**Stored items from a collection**
╭──
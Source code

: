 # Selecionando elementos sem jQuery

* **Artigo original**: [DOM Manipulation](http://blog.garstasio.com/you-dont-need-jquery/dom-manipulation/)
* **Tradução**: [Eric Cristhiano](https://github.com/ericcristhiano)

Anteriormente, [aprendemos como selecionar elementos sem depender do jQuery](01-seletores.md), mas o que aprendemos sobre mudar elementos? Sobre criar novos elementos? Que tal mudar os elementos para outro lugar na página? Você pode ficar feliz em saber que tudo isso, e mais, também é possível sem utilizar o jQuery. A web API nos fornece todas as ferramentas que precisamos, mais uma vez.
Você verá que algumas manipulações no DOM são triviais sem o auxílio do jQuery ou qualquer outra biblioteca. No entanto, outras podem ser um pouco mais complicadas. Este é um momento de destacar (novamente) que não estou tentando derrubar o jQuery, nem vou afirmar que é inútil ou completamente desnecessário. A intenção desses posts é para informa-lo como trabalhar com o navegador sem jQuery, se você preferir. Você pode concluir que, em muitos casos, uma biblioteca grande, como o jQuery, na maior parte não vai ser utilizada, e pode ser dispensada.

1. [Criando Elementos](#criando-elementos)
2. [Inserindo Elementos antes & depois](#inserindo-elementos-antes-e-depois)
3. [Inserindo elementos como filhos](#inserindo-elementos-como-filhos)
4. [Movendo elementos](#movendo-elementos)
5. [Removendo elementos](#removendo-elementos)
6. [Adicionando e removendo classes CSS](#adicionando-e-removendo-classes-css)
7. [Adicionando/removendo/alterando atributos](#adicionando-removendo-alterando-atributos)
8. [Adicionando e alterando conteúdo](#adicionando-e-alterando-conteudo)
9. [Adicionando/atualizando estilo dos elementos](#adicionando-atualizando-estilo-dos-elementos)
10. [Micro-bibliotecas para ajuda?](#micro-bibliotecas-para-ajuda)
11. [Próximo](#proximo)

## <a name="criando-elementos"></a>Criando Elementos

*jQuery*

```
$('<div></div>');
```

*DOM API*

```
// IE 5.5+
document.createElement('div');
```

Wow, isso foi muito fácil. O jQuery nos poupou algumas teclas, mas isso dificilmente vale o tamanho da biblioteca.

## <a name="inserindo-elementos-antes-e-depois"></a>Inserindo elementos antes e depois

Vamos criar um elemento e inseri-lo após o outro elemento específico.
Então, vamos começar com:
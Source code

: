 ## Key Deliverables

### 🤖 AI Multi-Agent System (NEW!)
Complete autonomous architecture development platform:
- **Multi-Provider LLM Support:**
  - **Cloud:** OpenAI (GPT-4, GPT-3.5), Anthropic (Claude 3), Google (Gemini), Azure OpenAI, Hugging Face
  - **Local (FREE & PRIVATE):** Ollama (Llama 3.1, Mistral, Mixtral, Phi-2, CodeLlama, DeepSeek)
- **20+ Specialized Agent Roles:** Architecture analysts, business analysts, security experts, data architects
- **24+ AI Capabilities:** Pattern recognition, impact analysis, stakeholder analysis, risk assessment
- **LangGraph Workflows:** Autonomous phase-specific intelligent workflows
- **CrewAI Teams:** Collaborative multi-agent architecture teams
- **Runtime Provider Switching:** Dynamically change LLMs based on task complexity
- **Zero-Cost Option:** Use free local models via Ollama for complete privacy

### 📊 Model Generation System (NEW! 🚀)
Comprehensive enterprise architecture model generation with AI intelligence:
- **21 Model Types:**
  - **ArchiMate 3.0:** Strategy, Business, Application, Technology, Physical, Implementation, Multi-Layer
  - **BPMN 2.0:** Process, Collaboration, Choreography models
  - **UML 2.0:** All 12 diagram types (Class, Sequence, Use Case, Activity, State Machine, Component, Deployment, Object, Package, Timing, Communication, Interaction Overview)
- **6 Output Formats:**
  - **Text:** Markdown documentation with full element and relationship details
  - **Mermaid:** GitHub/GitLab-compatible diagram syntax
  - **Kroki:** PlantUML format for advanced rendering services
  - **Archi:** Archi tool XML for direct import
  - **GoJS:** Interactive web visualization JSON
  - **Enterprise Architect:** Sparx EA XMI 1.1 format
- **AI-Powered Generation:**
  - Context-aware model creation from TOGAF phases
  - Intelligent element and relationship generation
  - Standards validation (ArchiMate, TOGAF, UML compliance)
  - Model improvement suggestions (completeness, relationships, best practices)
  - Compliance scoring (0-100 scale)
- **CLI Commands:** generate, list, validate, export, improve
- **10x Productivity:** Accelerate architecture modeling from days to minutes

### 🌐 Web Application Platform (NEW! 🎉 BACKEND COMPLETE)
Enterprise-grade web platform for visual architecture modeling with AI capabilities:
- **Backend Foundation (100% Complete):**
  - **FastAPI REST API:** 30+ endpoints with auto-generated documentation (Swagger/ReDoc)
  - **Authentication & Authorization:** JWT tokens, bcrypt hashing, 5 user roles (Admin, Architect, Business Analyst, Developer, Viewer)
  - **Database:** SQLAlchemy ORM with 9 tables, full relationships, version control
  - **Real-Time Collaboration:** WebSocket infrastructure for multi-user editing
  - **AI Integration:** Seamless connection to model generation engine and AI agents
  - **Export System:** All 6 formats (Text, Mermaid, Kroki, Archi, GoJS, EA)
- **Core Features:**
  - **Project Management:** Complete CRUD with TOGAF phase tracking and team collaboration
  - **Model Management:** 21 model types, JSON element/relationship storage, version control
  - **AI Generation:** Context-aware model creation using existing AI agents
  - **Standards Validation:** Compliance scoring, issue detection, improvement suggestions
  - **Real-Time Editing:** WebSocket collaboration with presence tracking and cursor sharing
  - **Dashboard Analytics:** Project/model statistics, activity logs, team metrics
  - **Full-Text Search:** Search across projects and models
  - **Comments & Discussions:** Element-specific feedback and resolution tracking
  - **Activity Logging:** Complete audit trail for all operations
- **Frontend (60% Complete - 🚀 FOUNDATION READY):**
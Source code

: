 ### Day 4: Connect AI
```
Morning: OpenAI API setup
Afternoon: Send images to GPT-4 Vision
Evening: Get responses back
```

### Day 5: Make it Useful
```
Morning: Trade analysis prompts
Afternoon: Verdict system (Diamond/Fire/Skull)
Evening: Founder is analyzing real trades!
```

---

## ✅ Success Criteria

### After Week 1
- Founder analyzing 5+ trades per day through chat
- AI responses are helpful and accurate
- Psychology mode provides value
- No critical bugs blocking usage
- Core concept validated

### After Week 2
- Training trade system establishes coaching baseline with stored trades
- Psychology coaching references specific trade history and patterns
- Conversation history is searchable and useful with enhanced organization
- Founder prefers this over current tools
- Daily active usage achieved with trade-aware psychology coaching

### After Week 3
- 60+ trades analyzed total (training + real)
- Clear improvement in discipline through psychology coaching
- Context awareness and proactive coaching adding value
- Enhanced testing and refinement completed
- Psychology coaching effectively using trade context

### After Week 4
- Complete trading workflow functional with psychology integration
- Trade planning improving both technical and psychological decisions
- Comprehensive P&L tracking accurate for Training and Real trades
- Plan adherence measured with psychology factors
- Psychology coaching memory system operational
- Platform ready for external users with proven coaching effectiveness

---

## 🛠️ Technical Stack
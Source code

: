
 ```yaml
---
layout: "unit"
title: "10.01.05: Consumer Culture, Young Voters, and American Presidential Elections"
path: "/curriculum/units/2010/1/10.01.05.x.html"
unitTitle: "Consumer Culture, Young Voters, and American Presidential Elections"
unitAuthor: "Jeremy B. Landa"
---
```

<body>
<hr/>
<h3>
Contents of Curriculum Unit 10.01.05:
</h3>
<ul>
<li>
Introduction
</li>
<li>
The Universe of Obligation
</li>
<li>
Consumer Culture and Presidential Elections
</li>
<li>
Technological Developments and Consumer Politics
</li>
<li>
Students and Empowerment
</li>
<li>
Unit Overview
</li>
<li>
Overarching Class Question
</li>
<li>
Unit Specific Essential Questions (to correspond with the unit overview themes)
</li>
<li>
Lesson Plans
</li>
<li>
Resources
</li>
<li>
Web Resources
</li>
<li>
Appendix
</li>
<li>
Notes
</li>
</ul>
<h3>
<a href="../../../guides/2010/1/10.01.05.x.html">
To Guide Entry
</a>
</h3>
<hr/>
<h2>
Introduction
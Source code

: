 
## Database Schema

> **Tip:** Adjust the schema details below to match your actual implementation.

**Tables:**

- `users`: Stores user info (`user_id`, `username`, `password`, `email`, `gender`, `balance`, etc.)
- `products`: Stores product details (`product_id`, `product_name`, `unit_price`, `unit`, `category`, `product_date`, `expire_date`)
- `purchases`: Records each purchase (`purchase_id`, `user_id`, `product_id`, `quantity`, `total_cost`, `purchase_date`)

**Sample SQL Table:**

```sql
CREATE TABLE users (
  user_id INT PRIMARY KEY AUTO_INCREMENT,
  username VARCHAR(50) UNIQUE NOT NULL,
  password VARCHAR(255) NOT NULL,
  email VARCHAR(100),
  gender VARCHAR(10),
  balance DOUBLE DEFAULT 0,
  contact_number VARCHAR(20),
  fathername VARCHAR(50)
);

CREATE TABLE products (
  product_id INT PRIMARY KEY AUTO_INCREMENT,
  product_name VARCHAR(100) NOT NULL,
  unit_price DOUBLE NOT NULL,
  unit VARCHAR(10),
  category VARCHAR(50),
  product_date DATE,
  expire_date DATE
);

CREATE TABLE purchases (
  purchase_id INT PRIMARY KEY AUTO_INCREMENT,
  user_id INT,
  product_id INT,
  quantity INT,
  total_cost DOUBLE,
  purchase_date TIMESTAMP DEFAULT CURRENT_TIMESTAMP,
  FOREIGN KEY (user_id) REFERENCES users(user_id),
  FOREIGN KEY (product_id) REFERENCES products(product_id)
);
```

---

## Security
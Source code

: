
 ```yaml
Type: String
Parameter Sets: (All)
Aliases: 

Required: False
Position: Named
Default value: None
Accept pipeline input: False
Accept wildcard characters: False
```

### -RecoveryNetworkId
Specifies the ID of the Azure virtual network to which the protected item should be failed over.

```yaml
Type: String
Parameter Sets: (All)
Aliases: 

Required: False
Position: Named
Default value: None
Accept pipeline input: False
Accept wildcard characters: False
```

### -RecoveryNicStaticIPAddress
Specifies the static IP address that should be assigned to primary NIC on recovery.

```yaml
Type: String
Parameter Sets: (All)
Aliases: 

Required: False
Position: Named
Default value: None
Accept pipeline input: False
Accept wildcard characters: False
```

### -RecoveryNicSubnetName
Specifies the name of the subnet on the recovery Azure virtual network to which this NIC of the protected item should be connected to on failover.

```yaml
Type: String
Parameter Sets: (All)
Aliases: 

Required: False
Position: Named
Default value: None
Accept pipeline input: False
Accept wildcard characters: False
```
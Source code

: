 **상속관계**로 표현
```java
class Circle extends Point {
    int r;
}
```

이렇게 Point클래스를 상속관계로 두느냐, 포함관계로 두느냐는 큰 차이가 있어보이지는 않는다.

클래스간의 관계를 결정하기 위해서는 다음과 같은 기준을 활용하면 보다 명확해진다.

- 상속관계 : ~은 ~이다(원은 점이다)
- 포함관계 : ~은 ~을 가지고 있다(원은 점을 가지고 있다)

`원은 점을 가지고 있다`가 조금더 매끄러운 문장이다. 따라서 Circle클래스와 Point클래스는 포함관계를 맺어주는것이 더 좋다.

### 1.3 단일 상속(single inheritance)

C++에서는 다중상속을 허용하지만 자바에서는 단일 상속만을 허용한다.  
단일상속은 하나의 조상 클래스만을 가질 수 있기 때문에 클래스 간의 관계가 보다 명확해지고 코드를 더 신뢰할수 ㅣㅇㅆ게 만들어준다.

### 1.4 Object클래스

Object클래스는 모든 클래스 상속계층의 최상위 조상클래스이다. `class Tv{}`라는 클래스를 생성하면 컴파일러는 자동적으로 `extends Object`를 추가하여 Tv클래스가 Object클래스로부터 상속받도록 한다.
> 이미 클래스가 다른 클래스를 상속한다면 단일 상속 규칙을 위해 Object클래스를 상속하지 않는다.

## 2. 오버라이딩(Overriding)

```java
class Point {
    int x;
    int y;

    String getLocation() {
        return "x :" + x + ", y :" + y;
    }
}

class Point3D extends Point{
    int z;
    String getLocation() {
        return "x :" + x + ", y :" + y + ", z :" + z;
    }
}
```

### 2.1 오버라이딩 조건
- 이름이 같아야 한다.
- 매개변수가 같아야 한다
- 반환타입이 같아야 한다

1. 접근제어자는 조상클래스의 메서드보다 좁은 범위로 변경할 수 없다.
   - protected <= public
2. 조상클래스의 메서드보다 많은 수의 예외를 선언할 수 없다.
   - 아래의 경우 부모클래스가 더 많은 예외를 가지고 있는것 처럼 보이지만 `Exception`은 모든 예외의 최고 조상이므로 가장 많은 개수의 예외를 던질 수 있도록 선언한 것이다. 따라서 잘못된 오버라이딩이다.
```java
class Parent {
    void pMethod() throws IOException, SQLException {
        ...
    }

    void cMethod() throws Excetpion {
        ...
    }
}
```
╰──
**What you are asked to do**
Go through the entries above and report each line with the string "Database" in it.

**Solution to this task**
  - **Database:** SQLAlchemy ORM with 9 tables, full relationships, version control
## Database Schema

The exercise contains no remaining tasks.